Wisconsin’s coronavirus-related budget crunch will limit the state’s ability to find room for inmates in the state’s prisons, former Wisconsin Department of Corrections assistant deputy secretary Patrick Hughes wrote at the Badger Institute.

“If new prison construction were ever a viable option for addressing longstanding overcrowding, fiscal woes arising from the pandemic make that increasingly untenable,” Hughes wrote.

Hughes says the headcount in the state’s prisons on March 20 was 23,416 people. That was before DOC tried to cut its numbers because of the coronavirus.

“As part of a strategy to minimize COVID-19 infections, DOC shortly after that refused to accept new inmates from county jails, halted almost all revocations and moved up release dates when possible,” Hughes noted. “As a result, Wisconsin’s prison population has declined by almost 1,600 inmates.

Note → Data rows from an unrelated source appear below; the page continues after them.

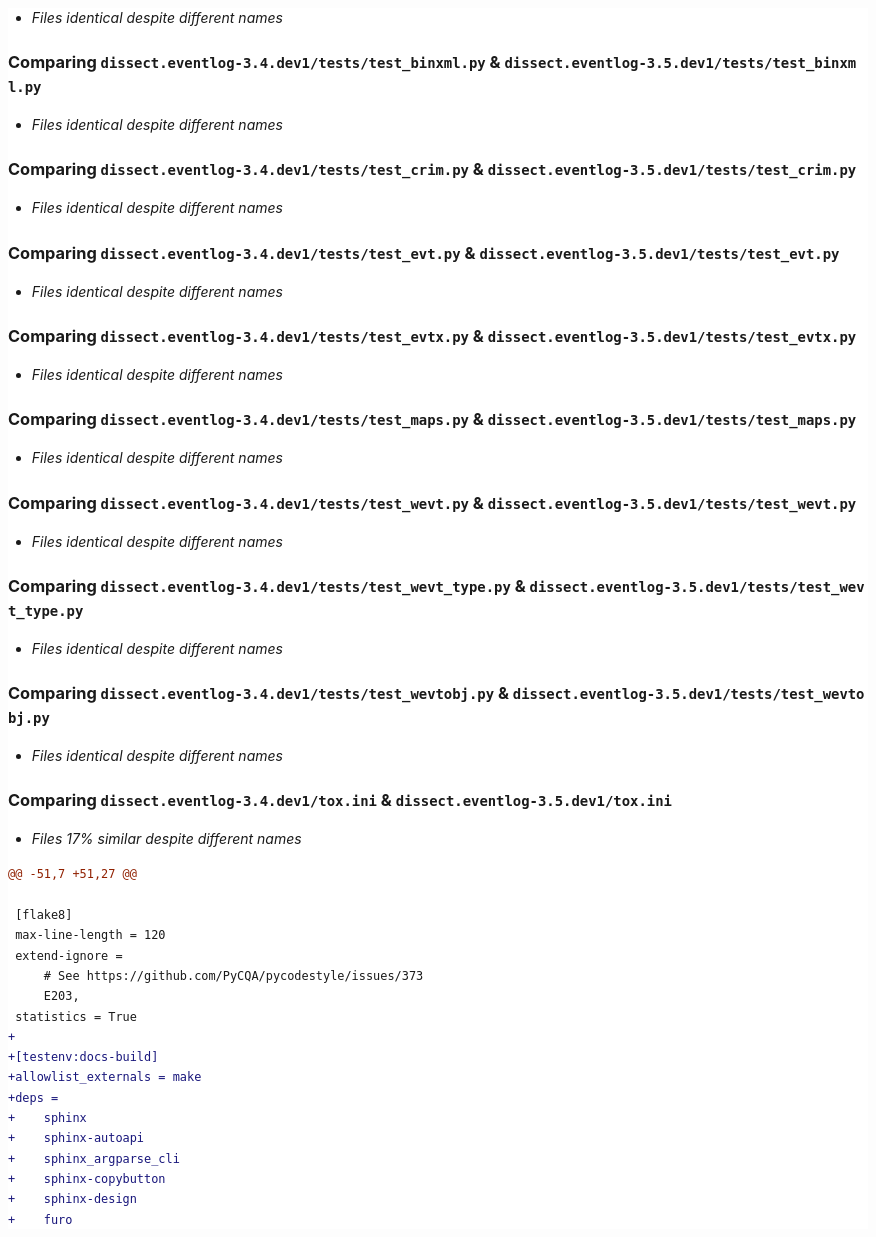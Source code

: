  * *Files identical despite different names*

### Comparing `dissect.eventlog-3.4.dev1/tests/test_binxml.py` & `dissect.eventlog-3.5.dev1/tests/test_binxml.py`

 * *Files identical despite different names*

### Comparing `dissect.eventlog-3.4.dev1/tests/test_crim.py` & `dissect.eventlog-3.5.dev1/tests/test_crim.py`

 * *Files identical despite different names*

### Comparing `dissect.eventlog-3.4.dev1/tests/test_evt.py` & `dissect.eventlog-3.5.dev1/tests/test_evt.py`

 * *Files identical despite different names*

### Comparing `dissect.eventlog-3.4.dev1/tests/test_evtx.py` & `dissect.eventlog-3.5.dev1/tests/test_evtx.py`

 * *Files identical despite different names*

### Comparing `dissect.eventlog-3.4.dev1/tests/test_maps.py` & `dissect.eventlog-3.5.dev1/tests/test_maps.py`

 * *Files identical despite different names*

### Comparing `dissect.eventlog-3.4.dev1/tests/test_wevt.py` & `dissect.eventlog-3.5.dev1/tests/test_wevt.py`

 * *Files identical despite different names*

### Comparing `dissect.eventlog-3.4.dev1/tests/test_wevt_type.py` & `dissect.eventlog-3.5.dev1/tests/test_wevt_type.py`

 * *Files identical despite different names*

### Comparing `dissect.eventlog-3.4.dev1/tests/test_wevtobj.py` & `dissect.eventlog-3.5.dev1/tests/test_wevtobj.py`

 * *Files identical despite different names*

### Comparing `dissect.eventlog-3.4.dev1/tox.ini` & `dissect.eventlog-3.5.dev1/tox.ini`

 * *Files 17% similar despite different names*

```diff
@@ -51,7 +51,27 @@
 
 [flake8]
 max-line-length = 120
 extend-ignore =
     # See https://github.com/PyCQA/pycodestyle/issues/373
     E203,
 statistics = True
+
+[testenv:docs-build]
+allowlist_externals = make
+deps =
+    sphinx
+    sphinx-autoapi
+    sphinx_argparse_cli
+    sphinx-copybutton
+    sphinx-design
+    furo
```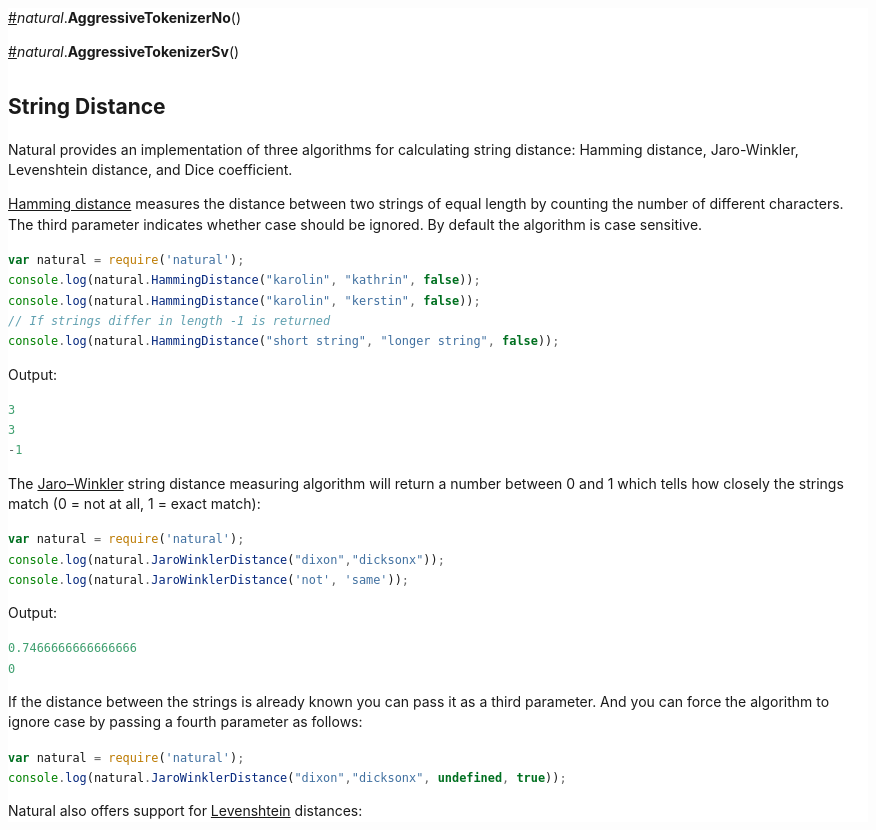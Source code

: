 <a name="AggressiveTokenizerNo" href="#AggressiveTokenizerNo">#</a><i>natural</i>.<b>AggressiveTokenizerNo</b>()

<a name="AggressiveTokenizerSv" href="#AggressiveTokenizerSv">#</a><i>natural</i>.<b>AggressiveTokenizerSv</b>()

## String Distance

Natural provides an implementation of three algorithms for calculating string distance: Hamming distance, Jaro-Winkler, Levenshtein distance, and Dice coefficient.

[Hamming distance](https://en.wikipedia.org/wiki/Hamming_distance) measures the distance between two strings of equal length by counting the number of different characters. The third parameter indicates whether case should be ignored. By default the algorithm is case sensitive.
```javascript
var natural = require('natural');
console.log(natural.HammingDistance("karolin", "kathrin", false));
console.log(natural.HammingDistance("karolin", "kerstin", false));
// If strings differ in length -1 is returned
console.log(natural.HammingDistance("short string", "longer string", false));
```

Output:
```javascript
3
3
-1
```


The [Jaro–Winkler](http://en.wikipedia.org/wiki/Jaro%E2%80%93Winkler_distance) string distance measuring algorithm will return a number between 0 and 1 which tells how closely the strings match (0 = not at all, 1 = exact match):

```javascript
var natural = require('natural');
console.log(natural.JaroWinklerDistance("dixon","dicksonx"));
console.log(natural.JaroWinklerDistance('not', 'same'));
```

Output:

```javascript
0.7466666666666666
0
```

If the distance between the strings is already known you can pass it as a third parameter. And you can force the algorithm to ignore case by passing a fourth parameter as follows:
```javascript
var natural = require('natural');
console.log(natural.JaroWinklerDistance("dixon","dicksonx", undefined, true));
```


Natural also offers support for [Levenshtein](https://en.wikipedia.org/wiki/Levenshtein_distance) distances:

Hughes expects Wisconsin’s prison population to only grow. He said the consulting firm Mead/Hunt estimated the inmate population could swell to 28,200 people in 10 years.

“Absent a reduction or reversal of the projected growth in new prisoners or finding someplace else to house them, the state will be forced to begin a large, expensive prison construction program,” Hughes said.

That is money that Wisconsin doesn’t have.

The latest revenue estimates show tax collections in April were $870 million below last year’s numbers. There are expectations that Wisconsin could see a $1 billion budget hole.

Hughes says that’s only going to make things worse.

“A single new $500 million maximum security prison alone would consume 27% of the state’s capital budget,” Hughes said. “That would fall far short of solving overcrowding issues.”

Hughes concluded his piece with the thought that if there is not enough money, Wisconsin needs to send fewer people to prison.

“Funding even one prison will crowd out many of the state’s other needs and still leave Wisconsin with overcrowded cells, too few institutions and ultimately substantially increased taxes,” Hughes wrote. “Unless legislators, the governor and the DOC find a way to do what other states have done: responsibly decrease the number of inmates without imperiling safety.”